Etki ajanlığı ve propaganda alanında iletlşim dili önemlidir ve az biraz satır arası okuma yapma becerisi olan her kişi cümlenin içine gömülmüş arka plân mesajını okur.

Bir metnin bütününe bakıldığı zaman açık/gizli verilmek istenen mesaj  nedir diye düşünmeden okumamalı !

Kurtuluş savaşı verdlğimiz yıllarda 1920 lerde muhiplik ve muhipler cemiyeti , mandacı zihniyetin tezâhüründen başka bir şey değildi.
Meselâ İngiliz muhipler cemiyeti gibi...

Cumhuriyet tarihine bakıldığında bu ingilizseviciliği ve benzeri mandacı muhibbanın duruşunu  safdillikle okuyamayız, iyiniyetli olarak algılayamayız herhâlde...

Dönme(!) olarak da ifâde edilen kripto şahsiyyetlerin Türk siyasi tarihinde etki ajanı olarak yaptıkları faaliyetlerin çok masumâne olduğunu değerlendirecek safdillerden olmamalı...

Hz. Ali derki; Kişi dilinin altında gizlidir, onu konuşturun ki tanıyasınız.

Teröristi, kripto ve dönmeleri(!) parlatma amaçlı ifâde veya metinleri de, gerek yazılı gerekse görsel basın yahut sosyal medya mecralarında bu gözle değerlendirmelidir.

Azîz milletimizin âlîcenâblığını, zorlaştırmayınız kolaylaştırınız, sevdiriniz nefret ettirmeyiniz ilkeleri ile insanî hukuka riâyet ettiğini cümle âlem bilir.

Ancak kriptoları, yediği çanâğı pisletenleri, bizdenmiş gibi görüntü veren ancak hıyanet şebekesi ile organik bağı olanları; cımbızla seçilmiş şahsiyyetler veya misâller üzerinden parlatma, masûm gösterme (gizli) amacıyla hareket eden etki ajanlarına da azamî dikkat etmelidir.

Hâsıl-ı kelâm; asıl azmaz bal kokmaz,  hacı hacıyı Mekke'de bulur derler.

Kan çekmek tabiri de;  soyuna çekmek , huy ve davranışları ile, anne veya baba tarafına benzemek bu hususta serd edilir.

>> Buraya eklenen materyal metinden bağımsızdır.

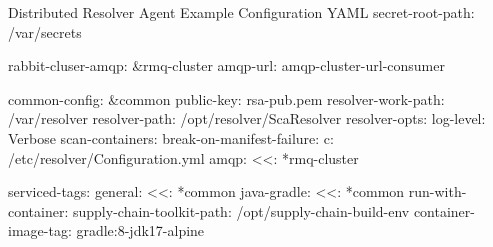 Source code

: 
\label{code:agent-yaml-example}
\begin{code}{Distributed Resolver Agent Example Configuration YAML}{}{}
secret-root-path: /var/secrets

rabbit-cluser-amqp: &rmq-cluster
  amqp-url: amqp-cluster-url-consumer

common-config: &common
    public-key: rsa-pub.pem
    resolver-work-path: /var/resolver
    resolver-path: /opt/resolver/ScaResolver
    resolver-opts:
      log-level: Verbose
      scan-containers:
      break-on-manifest-failure:
      c: /etc/resolver/Configuration.yml
    amqp:
      <<: *rmq-cluster

serviced-tags:
  general:
    <<: *common
  java-gradle:
    <<: *common
    run-with-container:
      supply-chain-toolkit-path: /opt/supply-chain-build-env
      container-image-tag: gradle:8-jdk17-alpine
\end{code}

"Cinsini sevdiğim cinsine çekmiş" yöremizde müspet yahut menfi mânâda kullanılır değil mi ?
                                  * * *
Kırk Yıllık Kâni…
1712 doğumlu Kânî Tokatlı  mizahî ve nüktedan kişiliğe sahip bir şair.  Devrin tanınmış sadrazamlarından Hekimoğlu Ali Paşa’nın yolu Tokat’a düşer ve Kânî  yazmış olduğu bir kasideyi Paşaya takdim edince onu beraberinde İstanbul’a götürür.

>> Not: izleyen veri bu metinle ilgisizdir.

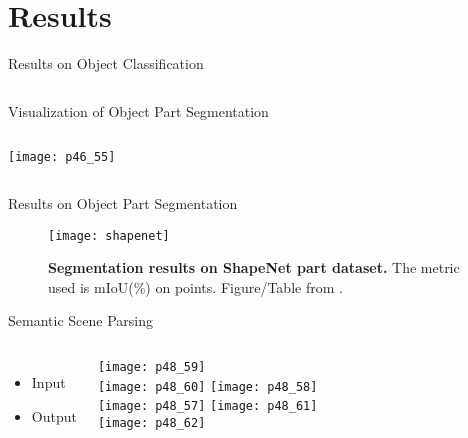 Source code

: \section{Results}
\begin{frame}[c]{Results on Object Classification}
    \begin{columns}
        \centering
        
    \end{columns}
\end{frame}


\begin{frame}[c]{Visualization of Object Part Segmentation}
    \begin{columns}
        \texttt{[image: p46\_55]}
    \end{columns}
\end{frame}


\begin{frame}[c]{Results on Object Part Segmentation}
    \begin{figure}
        \texttt{[image: shapenet]}
        \caption{
            \textbf{Segmentation results on ShapeNet part dataset.} The metric
            used is mIoU(\%) on points. Figure/Table from \cite{qi2017pointnet}.}
    \end{figure}
\end{frame}

\begin{frame}[c]{Semantic Scene Parsing}
    \Large
    \begin{columns}
        \begin{itemize}
            \item Input
                \vspace{3em}
            \item Output
        \end{itemize}
        \texttt{[image: p48\_59]} \\
        \texttt{[image: p48\_60]}
        \texttt{[image: p48\_58]} \\
        \texttt{[image: p48\_57]}
        \texttt{[image: p48\_61]} \\
        \texttt{[image: p48\_62]}
    \end{columns}
\end{frame}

İstanbul’da çeşitli memuriyetlerde vazife alan Kânî, eskilerin tabiriyle serâzâd (kendi hâlinde takılan ve pek söz dinlemeye gelmeyen) biri olduğu için Silistire’ye gönderilir.  Bey ve bazı voyvodaların kâtipliğini yaparken Bükreş’te gönlünü Hrıstiyan bir kıza kaptırır. evlenme teklifi için mevzuya girer…

Hrıstiyan kız: 

“Kabul ederim ama bir şartla, Hrıstiyan olursan !” 

Bunun üzerine Kâni  o meşhur sözü söyler: “Kırk yıllık Kâni, olur mu Yani…”

                              *  *  *
Evet; bir de tersinden bakılırsa, kırk yıllık Yani olur mu Kâni...Aman ha dikkat !
__________
Not: Yani (Yaani):Osmanlı’da gayri-müslimler arasında yaygın olan bir isim.